Bacteria can form dense communities called biofilms, where cells are embedded in a self-produced extracellular matrix. Exploiting competitive interactions between strains within the biofilm context can have potential applications in biological, medical, and industrial systems. By combining mathematical modelling with experimental assays, we reveal that spatial structure and competitive dynamics within biofilms are significantly affected by the location and density of the founder cells used to inoculate the biofilm. Using a species-independent theoretical framework describing colony biofilm formation, we show that the observed spatial structure and relative strain biomass in a mature biofilm comprising two isogenic strains can be mapped directly to the geographical distributions of founder cells. Moreover, we define a predictor of competitive outcome that accurately forecasts relative abundance of strains based solely on the founder cells potential for radial expansion - a result we confirmed experimentally. Consequently, we reveal that variability of competitive outcome in biofilms inoculated at low founder density is a natural consequence of the random positioning of founding cells in the inoculum. Extension of our study to non-isogenic strains that interact through local antagonisms, shows that even for strains with different competition strengths, a race for space remains the dominant mode of competition in low founder density biofilms. Our results, verified by experimental assays using Bacillus subtilis, highlight the importance of spatial dynamics on competitive interactions within biofilms and hence to related applications
Additional authors: Lukas Eigentler, University of Dundee*; Margarita Kalamara, University of Dundee; Graeme Ball, University of Dundee; Cait E. MacPhee, University of Edinburgh; Nicola R. Stanley-Wall, University of Dundee; Fordyce A. Davidson, University of Dundee . *Current address University Bielefeld, Germany.
University of Bergen
"Learning and predicting the pathways of AMR evolution with hypercubic inference"
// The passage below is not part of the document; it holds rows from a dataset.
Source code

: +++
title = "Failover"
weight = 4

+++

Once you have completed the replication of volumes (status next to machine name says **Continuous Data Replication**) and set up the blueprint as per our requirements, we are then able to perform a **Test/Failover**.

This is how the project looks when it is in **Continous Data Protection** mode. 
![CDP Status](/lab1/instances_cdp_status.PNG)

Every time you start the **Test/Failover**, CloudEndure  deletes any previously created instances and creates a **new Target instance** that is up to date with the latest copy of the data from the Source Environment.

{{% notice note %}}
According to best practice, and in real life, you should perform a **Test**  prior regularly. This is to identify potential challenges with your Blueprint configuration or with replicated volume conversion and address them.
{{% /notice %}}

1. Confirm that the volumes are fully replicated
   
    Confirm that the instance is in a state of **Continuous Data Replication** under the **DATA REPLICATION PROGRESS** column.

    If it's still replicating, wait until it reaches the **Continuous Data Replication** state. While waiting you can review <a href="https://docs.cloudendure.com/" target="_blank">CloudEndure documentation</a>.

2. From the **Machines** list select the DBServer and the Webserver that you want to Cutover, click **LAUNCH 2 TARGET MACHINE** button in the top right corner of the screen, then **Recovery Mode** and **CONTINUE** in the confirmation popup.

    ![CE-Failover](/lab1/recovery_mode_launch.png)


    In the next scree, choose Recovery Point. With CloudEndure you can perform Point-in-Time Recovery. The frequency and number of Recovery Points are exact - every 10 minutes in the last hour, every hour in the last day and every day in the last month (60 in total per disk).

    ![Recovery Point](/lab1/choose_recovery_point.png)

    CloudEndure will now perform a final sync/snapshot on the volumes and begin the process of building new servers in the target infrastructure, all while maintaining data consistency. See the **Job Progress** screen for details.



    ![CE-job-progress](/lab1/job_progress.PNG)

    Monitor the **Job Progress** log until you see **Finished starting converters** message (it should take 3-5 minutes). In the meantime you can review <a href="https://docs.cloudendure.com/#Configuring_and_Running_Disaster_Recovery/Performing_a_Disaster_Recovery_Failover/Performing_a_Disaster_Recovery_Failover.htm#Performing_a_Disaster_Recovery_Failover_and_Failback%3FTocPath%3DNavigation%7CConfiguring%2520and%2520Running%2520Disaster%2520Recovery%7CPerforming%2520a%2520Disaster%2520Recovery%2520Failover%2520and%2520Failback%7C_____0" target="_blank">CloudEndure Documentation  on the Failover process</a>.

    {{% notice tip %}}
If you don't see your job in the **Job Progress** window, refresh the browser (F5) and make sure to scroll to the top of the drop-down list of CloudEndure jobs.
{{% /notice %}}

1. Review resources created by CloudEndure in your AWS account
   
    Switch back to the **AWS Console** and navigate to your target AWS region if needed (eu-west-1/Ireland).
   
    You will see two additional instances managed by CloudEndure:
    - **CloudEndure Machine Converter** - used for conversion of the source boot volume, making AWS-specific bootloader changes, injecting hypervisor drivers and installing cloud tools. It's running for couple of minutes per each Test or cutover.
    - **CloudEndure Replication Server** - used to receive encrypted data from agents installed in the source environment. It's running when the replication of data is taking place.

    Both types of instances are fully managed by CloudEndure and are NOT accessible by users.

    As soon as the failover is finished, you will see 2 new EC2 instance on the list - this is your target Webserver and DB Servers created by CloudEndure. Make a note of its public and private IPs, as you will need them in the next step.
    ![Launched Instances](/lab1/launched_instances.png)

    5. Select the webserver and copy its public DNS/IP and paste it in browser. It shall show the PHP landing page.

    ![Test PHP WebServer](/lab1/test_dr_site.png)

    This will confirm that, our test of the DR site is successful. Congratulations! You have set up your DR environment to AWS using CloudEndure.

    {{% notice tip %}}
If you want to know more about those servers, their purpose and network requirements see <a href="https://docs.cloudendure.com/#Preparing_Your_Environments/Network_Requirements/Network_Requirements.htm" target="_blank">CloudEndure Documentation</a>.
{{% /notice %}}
Understanding the evolution of antimicrobial resistance (AMR) is central for their treatment. In this talk, I want to show a possible way to address this problem from a statistical point of view, namely the hypercubic inference, which we developed and introduced during the last years at the University of Bergen. The basis of this model is a hypercubic transition graph, whose nodes represent possible resistance states and the edges between correspond to the different evolutionary steps. This new approach allows us to efficiently make predictions about the most likely evolutionary pathways leading to AMR and learn their structure and variability, even if we have incomplete datasets with uncertain states. For this we can either use Bayesian inference via Monte Carlo Markov Chain methods or a frequentist approach for the estimation of likelihoods, whereby we only need cross-sectional datasets. While we focus here on AMR, hypercubic inference can be and has been used in a very wide range of problems involving evolutionary accumulation and disease progression, including ovarian cancer, severe malaria, genome and behavioral evolution, and educational progress. The focus of the talk will be the introduction and explanation of the methods themselves, whereby I will address both the advantages and strengths of using a hypercubic structure, but also open problems and ongoing work. In addition, I will also present the results of concrete current applications to real AMR datasets from Klebsiella pneumoniae and Escherichia coli and discuss some biological insights that can be derived from them.